Muitas das partículas presentes nos plásticos são substâncias químicas associadas a elevada toxicidade no nosso organismo, enquanto a sua degradação leva à formação de pequenas partículas (micro e nanoplásticos) que aumentam o risco de complicações clínicas.
Está documentado que quando estas partículas entram no nosso organismo, através de inalação, ingestão ou contacto cutâneo, interagem com os tecidos e órgãos. Entre outros mecanismos estas partículas promovem stress oxidativo, inflamação e apoptose de células endoteliais e vasculares. Mais especificamente, estudos em animais demonstraram que as partículas de plástico alteram a frequência cardíaca, a função ventricular e provocam fibrose miocárdica. Contudo, os efeitos clínicos destas partículas de plástico permanecem mal-esclarecidos.
Um artigo publicado no New England Journal of Medicine veio acrescentar nova evidência sobre esta temática. Neste estudo prospetivo realizado em Itália foram analisados doentes assintomáticos que efetuaram endarterectomia por doença das artérias carótidas (cirurgia para remover placas de aterosclerose existentes nas artérias do pescoço).

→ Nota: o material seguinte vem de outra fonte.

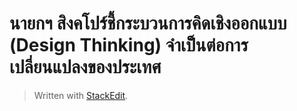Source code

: 
นายกฯ สิงคโปร์ชี้กระบวนการคิดเชิงออกแบบ (Design Thinking) จำเป็นต่อการเปลี่ยนแปลงของประเทศ
===


> Written with [StackEdit]([https://techsauce.co/news/pm-lee-said-design-thinking-changed-singapore-to-first-world?fbclid=IwAR0x5mwfrVzcpmyk-4jLjYN0xYO3USKiZeR3683-vWDiJLl77S-X7AAlcmg](https://techsauce.co/news/pm-lee-said-design-thinking-changed-singapore-to-first-world?fbclid=IwAR0x5mwfrVzcpmyk-4jLjYN0xYO3USKiZeR3683-vWDiJLl77S-X7AAlcmg)).
<!--stackedit_data:
eyJoaXN0b3J5IjpbLTE5MjA5OTAzMzddfQ==
-->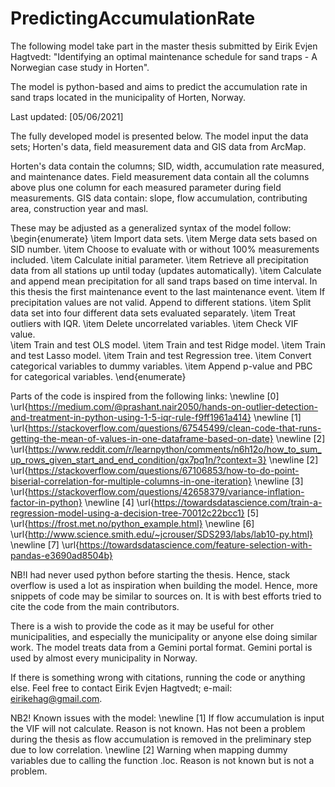 # PredictingAccumulationRate
The following model take part in the master thesis submitted by Eirik Evjen Hagtvedt: "Identifying an optimal maintenance schedule for sand traps - A Norwegian case study in Horten".

The model is python-based and aims to predict the accumulation rate in sand traps located in the municipality of Horten, Norway. 

Last updated: [05/06/2021]

The fully developed model is presented below. The model input the data sets;  Horten's data, field measurement data and GIS data from ArcMap.

Horten's data contain the columns; SID, width, accumulation rate measured, and maintenance dates. 
Field measurement data contain all the columns above plus one column for each measured parameter during field measurements. GIS data contain: slope, flow accumulation, contributing area, construction year and masl. 

These may be adjusted as a generalized syntax of the model follow:
\begin{enumerate}
    \item Import data sets.
    \item Merge data sets based on SID number. 
    \item Choose to evaluate with or without 100\% measurements included.
    \item Calculate initial parameter.
    \item Retrieve all precipitation data from all stations up until today (updates automatically).
    \item Calculate and append mean precipitation for all sand traps based on time interval. In this thesis the first maintenance event to the last maintenance event.
    \item If precipitation values are not valid. Append to different stations. 
    \item Split data set into four different data sets evaluated separately. 
    \item Treat outliers with IQR. 
    \item Delete uncorrelated variables.
    \item Check VIF value.  
    \item Train and test OLS model. 
    \item Train and test Ridge model.
    \item Train and test Lasso model.
    \item Train and test Regression tree.
    \item Convert categorical variables to dummy variables. 
    \item Append p-value and PBC for categorical variables. 
\end{enumerate}

Parts of the code is inspired from the following links:
\newline
[0] \url{https://medium.com/@prashant.nair2050/hands-on-outlier-detection-and-treatment-in-python-using-1-5-iqr-rule-f9ff1961a414}
\newline
[1] \url{https://stackoverflow.com/questions/67545499/clean-code-that-runs-getting-the-mean-of-values-in-one-dataframe-based-on-date}
\newline
[2] \url{https://www.reddit.com/r/learnpython/comments/n6h12o/how_to_sum_up_rows_given_start_and_end_condition/gx7pq1n/?context=3}
\newline
[2] \url{https://stackoverflow.com/questions/67106853/how-to-do-point-biserial-correlation-for-multiple-columns-in-one-iteration}
\newline
[3] \url{https://stackoverflow.com/questions/42658379/variance-inflation-factor-in-python}
\newline
[4] \url{https://towardsdatascience.com/train-a-regression-model-using-a-decision-tree-70012c22bcc1}
[5] \url{https://frost.met.no/python_example.html} \newline
[6] \url{http://www.science.smith.edu/~jcrouser/SDS293/labs/lab10-py.html} \newline
[7] \url{https://towardsdatascience.com/feature-selection-with-pandas-e3690ad8504b}

NB!I had never used python before starting the thesis. Hence, stack overflow is used a lot as inspiration when building the model. Hence, more snippets of code may be similar to sources on. It is with best efforts tried to cite the code from the main contributors. 

There is  a wish to provide the code as it may be useful for other municipalities, and especially the municipality or anyone else doing similar work. The model treats data from a Gemini portal format. Gemini portal is used by almost every municipality in Norway. 

If there is something wrong with citations, running the code or anything else. Feel free to contact Eirik Evjen Hagtvedt; e-mail: eirikehag@gmail.com. 

NB2! Known issues with the model: \newline
[1] If flow accumulation is input the VIF will not calculate. Reason is not known. Has not been a problem during the thesis as flow accumulation is removed in the preliminary step due to low correlation. \newline
[2] Warning when mapping dummy variables due to calling the function .loc. Reason is not known but is not a problem. 
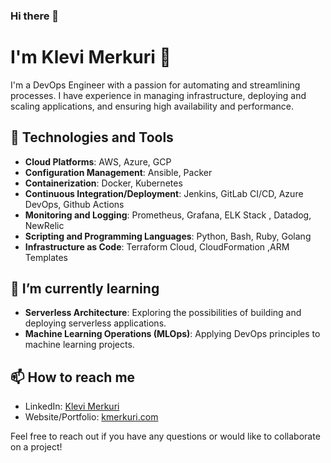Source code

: ### Hi there 👋

# I'm Klevi Merkuri 👋

I'm a DevOps Engineer with a passion for automating and streamlining processes. I have experience in managing infrastructure, deploying and scaling applications, and ensuring high availability and performance.

## 🔧 Technologies and Tools

- **Cloud Platforms**: AWS, Azure, GCP
- **Configuration Management**: Ansible, Packer
- **Containerization**: Docker, Kubernetes
- **Continuous Integration/Deployment**: Jenkins, GitLab CI/CD, Azure DevOps, Github Actions
- **Monitoring and Logging**: Prometheus, Grafana, ELK Stack , Datadog, NewRelic
- **Scripting and Programming Languages**: Python, Bash, Ruby, Golang
- **Infrastructure as Code**: Terraform Cloud, CloudFormation ,ARM Templates

## 🌱 I’m currently learning

- **Serverless Architecture**: Exploring the possibilities of building and deploying serverless applications.
- **Machine Learning Operations (MLOps)**: Applying DevOps principles to machine learning projects.


## 📫 How to reach me

- LinkedIn: [Klevi Merkuri](https://www.linkedin.com/in/klevi-m-798224162)
- Website/Portfolio: [kmerkuri.com](https://www.kmerkuri.com)

Feel free to reach out if you have any questions or would like to collaborate on a project!

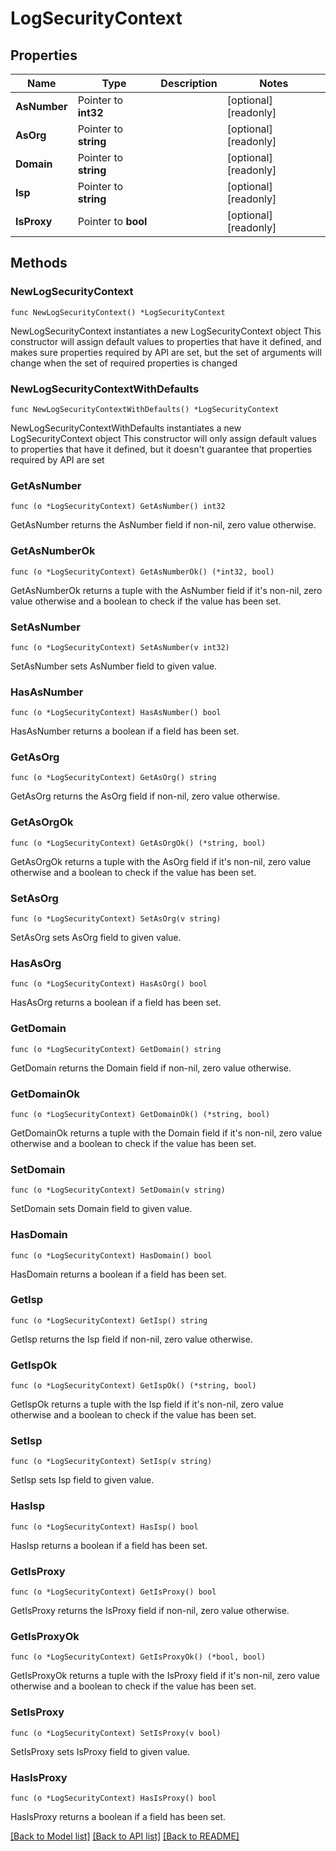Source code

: # LogSecurityContext

## Properties

Name | Type | Description | Notes
------------ | ------------- | ------------- | -------------
**AsNumber** | Pointer to **int32** |  | [optional] [readonly] 
**AsOrg** | Pointer to **string** |  | [optional] [readonly] 
**Domain** | Pointer to **string** |  | [optional] [readonly] 
**Isp** | Pointer to **string** |  | [optional] [readonly] 
**IsProxy** | Pointer to **bool** |  | [optional] [readonly] 

## Methods

### NewLogSecurityContext

`func NewLogSecurityContext() *LogSecurityContext`

NewLogSecurityContext instantiates a new LogSecurityContext object
This constructor will assign default values to properties that have it defined,
and makes sure properties required by API are set, but the set of arguments
will change when the set of required properties is changed

### NewLogSecurityContextWithDefaults

`func NewLogSecurityContextWithDefaults() *LogSecurityContext`

NewLogSecurityContextWithDefaults instantiates a new LogSecurityContext object
This constructor will only assign default values to properties that have it defined,
but it doesn't guarantee that properties required by API are set

### GetAsNumber

`func (o *LogSecurityContext) GetAsNumber() int32`

GetAsNumber returns the AsNumber field if non-nil, zero value otherwise.

### GetAsNumberOk

`func (o *LogSecurityContext) GetAsNumberOk() (*int32, bool)`

GetAsNumberOk returns a tuple with the AsNumber field if it's non-nil, zero value otherwise
and a boolean to check if the value has been set.

### SetAsNumber

`func (o *LogSecurityContext) SetAsNumber(v int32)`

SetAsNumber sets AsNumber field to given value.

### HasAsNumber

`func (o *LogSecurityContext) HasAsNumber() bool`

HasAsNumber returns a boolean if a field has been set.

### GetAsOrg

`func (o *LogSecurityContext) GetAsOrg() string`

GetAsOrg returns the AsOrg field if non-nil, zero value otherwise.

### GetAsOrgOk

`func (o *LogSecurityContext) GetAsOrgOk() (*string, bool)`

GetAsOrgOk returns a tuple with the AsOrg field if it's non-nil, zero value otherwise
and a boolean to check if the value has been set.

### SetAsOrg

`func (o *LogSecurityContext) SetAsOrg(v string)`

SetAsOrg sets AsOrg field to given value.

### HasAsOrg

`func (o *LogSecurityContext) HasAsOrg() bool`

HasAsOrg returns a boolean if a field has been set.

### GetDomain

`func (o *LogSecurityContext) GetDomain() string`

GetDomain returns the Domain field if non-nil, zero value otherwise.

### GetDomainOk

`func (o *LogSecurityContext) GetDomainOk() (*string, bool)`

GetDomainOk returns a tuple with the Domain field if it's non-nil, zero value otherwise
and a boolean to check if the value has been set.

### SetDomain

`func (o *LogSecurityContext) SetDomain(v string)`

SetDomain sets Domain field to given value.

### HasDomain

`func (o *LogSecurityContext) HasDomain() bool`

HasDomain returns a boolean if a field has been set.

### GetIsp

`func (o *LogSecurityContext) GetIsp() string`

GetIsp returns the Isp field if non-nil, zero value otherwise.

### GetIspOk

`func (o *LogSecurityContext) GetIspOk() (*string, bool)`

GetIspOk returns a tuple with the Isp field if it's non-nil, zero value otherwise
and a boolean to check if the value has been set.

### SetIsp

`func (o *LogSecurityContext) SetIsp(v string)`

SetIsp sets Isp field to given value.

### HasIsp

`func (o *LogSecurityContext) HasIsp() bool`

HasIsp returns a boolean if a field has been set.

### GetIsProxy

`func (o *LogSecurityContext) GetIsProxy() bool`

GetIsProxy returns the IsProxy field if non-nil, zero value otherwise.

### GetIsProxyOk

`func (o *LogSecurityContext) GetIsProxyOk() (*bool, bool)`

GetIsProxyOk returns a tuple with the IsProxy field if it's non-nil, zero value otherwise
and a boolean to check if the value has been set.

### SetIsProxy

`func (o *LogSecurityContext) SetIsProxy(v bool)`

SetIsProxy sets IsProxy field to given value.

### HasIsProxy

`func (o *LogSecurityContext) HasIsProxy() bool`

HasIsProxy returns a boolean if a field has been set.


[[Back to Model list]](../README.md#documentation-for-models) [[Back to API list]](../README.md#documentation-for-api-endpoints) [[Back to README]](../README.md)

As placas de aterosclerose extraídas foram analisadas quanto à presença de partículas de plásticos (11 tipos diferentes), sendo o objetivo principal avaliar a taxa de eventos clínicos (enfarte do miocárdio, acidente vascular cerebral ou morte) nos doentes com partículas comparativamente aos que não tinham estas partículas identificadas.

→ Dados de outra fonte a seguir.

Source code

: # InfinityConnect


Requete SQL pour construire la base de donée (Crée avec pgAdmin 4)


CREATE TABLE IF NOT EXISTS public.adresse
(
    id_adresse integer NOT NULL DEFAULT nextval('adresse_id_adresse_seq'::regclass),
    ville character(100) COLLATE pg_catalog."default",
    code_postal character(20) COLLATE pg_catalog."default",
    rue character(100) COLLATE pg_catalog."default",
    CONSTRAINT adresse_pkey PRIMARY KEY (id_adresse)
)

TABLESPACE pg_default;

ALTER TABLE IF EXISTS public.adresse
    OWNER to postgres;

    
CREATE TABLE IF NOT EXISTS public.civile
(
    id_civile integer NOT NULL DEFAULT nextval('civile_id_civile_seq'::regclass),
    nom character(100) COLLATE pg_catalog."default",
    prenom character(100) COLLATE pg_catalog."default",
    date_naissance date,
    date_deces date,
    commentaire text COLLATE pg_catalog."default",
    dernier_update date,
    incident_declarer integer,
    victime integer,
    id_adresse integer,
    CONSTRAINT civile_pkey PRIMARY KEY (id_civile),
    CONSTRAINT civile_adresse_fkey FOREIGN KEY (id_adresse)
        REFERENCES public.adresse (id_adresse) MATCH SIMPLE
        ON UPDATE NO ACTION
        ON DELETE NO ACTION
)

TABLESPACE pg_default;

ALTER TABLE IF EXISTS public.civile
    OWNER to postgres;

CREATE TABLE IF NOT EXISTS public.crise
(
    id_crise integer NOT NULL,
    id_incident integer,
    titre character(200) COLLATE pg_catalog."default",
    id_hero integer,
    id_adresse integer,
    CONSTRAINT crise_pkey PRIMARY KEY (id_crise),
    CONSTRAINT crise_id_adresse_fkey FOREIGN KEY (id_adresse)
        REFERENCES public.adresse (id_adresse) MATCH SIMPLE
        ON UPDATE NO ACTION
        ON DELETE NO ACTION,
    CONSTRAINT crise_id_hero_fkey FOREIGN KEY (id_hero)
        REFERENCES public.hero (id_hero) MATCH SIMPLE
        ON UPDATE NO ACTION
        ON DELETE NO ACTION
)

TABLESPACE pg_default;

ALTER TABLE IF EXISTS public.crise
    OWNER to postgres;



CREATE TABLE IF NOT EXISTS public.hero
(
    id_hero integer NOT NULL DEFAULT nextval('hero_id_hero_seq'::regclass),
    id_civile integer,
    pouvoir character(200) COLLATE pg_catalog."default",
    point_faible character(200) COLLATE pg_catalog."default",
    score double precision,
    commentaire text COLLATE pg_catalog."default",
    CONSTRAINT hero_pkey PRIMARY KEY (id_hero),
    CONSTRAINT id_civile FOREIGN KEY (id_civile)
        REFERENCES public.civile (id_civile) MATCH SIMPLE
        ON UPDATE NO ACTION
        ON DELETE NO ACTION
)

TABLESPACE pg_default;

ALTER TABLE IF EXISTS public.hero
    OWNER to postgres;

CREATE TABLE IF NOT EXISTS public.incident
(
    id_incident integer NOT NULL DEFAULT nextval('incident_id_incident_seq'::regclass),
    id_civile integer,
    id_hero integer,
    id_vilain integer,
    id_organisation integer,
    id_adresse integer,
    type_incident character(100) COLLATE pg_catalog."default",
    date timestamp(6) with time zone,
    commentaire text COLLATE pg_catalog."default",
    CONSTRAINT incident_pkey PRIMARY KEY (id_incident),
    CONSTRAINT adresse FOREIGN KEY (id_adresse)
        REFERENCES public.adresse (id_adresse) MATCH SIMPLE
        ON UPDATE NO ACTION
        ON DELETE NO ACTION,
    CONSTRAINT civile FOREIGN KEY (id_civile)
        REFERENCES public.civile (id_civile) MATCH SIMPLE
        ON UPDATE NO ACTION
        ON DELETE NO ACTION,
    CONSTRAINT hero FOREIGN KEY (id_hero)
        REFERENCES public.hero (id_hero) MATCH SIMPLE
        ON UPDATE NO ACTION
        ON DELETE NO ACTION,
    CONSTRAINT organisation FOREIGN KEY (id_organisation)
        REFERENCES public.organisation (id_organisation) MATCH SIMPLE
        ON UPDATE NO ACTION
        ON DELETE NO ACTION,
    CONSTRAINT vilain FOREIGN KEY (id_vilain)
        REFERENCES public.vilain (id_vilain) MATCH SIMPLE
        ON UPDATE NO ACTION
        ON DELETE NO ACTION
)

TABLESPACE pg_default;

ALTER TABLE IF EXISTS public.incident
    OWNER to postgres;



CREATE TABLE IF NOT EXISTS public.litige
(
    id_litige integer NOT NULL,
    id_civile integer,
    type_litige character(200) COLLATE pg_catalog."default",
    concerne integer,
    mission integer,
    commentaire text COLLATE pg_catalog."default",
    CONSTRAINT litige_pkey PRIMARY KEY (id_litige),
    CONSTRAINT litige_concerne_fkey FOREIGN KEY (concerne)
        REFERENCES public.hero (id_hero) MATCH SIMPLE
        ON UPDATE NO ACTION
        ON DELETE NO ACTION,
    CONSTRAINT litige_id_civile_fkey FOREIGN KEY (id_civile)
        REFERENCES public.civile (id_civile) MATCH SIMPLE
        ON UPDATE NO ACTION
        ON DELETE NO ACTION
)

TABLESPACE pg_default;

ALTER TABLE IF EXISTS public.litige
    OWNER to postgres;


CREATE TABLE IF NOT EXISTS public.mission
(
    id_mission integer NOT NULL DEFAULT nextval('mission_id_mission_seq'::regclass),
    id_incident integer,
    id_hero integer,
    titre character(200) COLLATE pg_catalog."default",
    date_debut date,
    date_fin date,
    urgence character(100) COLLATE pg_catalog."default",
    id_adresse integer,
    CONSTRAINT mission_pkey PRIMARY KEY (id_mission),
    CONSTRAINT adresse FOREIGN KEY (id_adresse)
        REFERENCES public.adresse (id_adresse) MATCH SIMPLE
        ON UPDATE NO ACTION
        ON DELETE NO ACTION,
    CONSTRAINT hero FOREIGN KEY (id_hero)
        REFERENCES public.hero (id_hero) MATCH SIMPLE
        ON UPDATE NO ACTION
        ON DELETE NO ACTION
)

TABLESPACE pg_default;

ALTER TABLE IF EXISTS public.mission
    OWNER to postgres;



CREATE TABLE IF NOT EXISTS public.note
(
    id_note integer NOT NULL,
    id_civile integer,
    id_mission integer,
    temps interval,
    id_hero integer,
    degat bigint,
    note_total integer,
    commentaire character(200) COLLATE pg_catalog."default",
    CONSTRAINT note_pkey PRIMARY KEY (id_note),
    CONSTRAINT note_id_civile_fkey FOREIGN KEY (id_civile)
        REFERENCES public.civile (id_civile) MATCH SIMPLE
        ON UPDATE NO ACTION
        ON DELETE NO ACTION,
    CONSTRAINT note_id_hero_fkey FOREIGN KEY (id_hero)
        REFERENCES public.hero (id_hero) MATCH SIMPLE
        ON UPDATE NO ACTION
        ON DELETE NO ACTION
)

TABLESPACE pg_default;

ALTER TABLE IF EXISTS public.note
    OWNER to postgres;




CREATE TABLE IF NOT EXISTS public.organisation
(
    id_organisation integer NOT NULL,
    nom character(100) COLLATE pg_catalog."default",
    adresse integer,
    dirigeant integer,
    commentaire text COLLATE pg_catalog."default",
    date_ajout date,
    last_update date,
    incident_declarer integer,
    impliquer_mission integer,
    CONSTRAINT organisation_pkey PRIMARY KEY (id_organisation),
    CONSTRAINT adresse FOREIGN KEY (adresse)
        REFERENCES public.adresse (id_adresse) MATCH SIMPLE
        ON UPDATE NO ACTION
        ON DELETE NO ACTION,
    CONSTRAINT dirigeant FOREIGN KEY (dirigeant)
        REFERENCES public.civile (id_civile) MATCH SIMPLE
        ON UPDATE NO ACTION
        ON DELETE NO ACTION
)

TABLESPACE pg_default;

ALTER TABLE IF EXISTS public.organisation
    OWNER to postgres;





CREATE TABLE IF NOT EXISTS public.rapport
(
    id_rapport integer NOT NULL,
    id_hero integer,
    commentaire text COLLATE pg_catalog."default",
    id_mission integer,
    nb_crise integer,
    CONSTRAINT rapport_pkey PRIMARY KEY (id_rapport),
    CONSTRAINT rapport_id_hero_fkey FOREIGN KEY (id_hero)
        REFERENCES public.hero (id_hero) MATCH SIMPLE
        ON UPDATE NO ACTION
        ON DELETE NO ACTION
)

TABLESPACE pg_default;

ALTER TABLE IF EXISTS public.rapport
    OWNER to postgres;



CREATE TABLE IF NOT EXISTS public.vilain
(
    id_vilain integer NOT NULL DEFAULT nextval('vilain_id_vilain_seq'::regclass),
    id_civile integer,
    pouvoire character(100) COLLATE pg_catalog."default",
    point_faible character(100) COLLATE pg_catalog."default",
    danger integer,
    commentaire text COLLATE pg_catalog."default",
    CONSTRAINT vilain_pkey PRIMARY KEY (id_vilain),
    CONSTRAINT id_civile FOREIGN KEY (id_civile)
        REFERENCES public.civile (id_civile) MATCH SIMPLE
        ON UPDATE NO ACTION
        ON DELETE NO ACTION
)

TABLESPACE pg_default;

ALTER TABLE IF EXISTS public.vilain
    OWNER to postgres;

Foram incluídos 304 doentes, seguidos em média durante 34 meses, sendo detetado polietileno em 58% e cloreto de polivinil em 12% destes doentes. A presença das partículas de plástico associou-se também a níveis mais elevados de marcadores inflamatórios. Os doentes com partículas nas placas de ateroma apresentaram um maior risco de eventos clínicos durante o período estudado (7,5% versus 20,0%).
Em conclusão, este estudo revela que nos doentes com placas de aterosclerose nas artérias carótidas, a presença de pequenas partículas de plástico associa-se a maior risco de eventos clínicos (enfarte, acidente vascular cerebral ou morte), comparativamente aos doentes sem estas partículas.
O impacto da poluição, neste caso dos plásticos, para a saúde cardiovascular é inquestionável. Neste contexto, o tamanho das partículas poluentes é um aspeto fundamental para o seu efeito clínico, sobretudo pela maior disseminação daquelas com menores dimensões em órgãos muito vascularizados.
Reduzir a exposição a estas partículas encontradas, por exemplo nos alimentos, água, ar e cosméticos, é assim essencial. Para além dos fatores de risco tradicionais, há características associadas ao desenvolvimento de doenças cardiovasculares, como são exemplo a poluição e as alterações climáticas, que devem ser valorizadas. Este facto já é referido nas recomendações da Sociedade Europeia de Cardiologia para prevenção da doença cardiovascular.
Reduzir o impacto da poluição, nomeadamente do plástico, na saúde cardiovascular, é desafiante e deverá constituir uma prioridade para todos nós, tanto individualmente como coletivamente, para garantir mais e melhor saúde para as gerações futuras.
Referências:
- Marfella R, Prattichizzo F, Sardu C, et al. Microplastics and Nanoplastics in Atheromas and Cardiovascular Events. N Engl J Med 2024;390:900-10.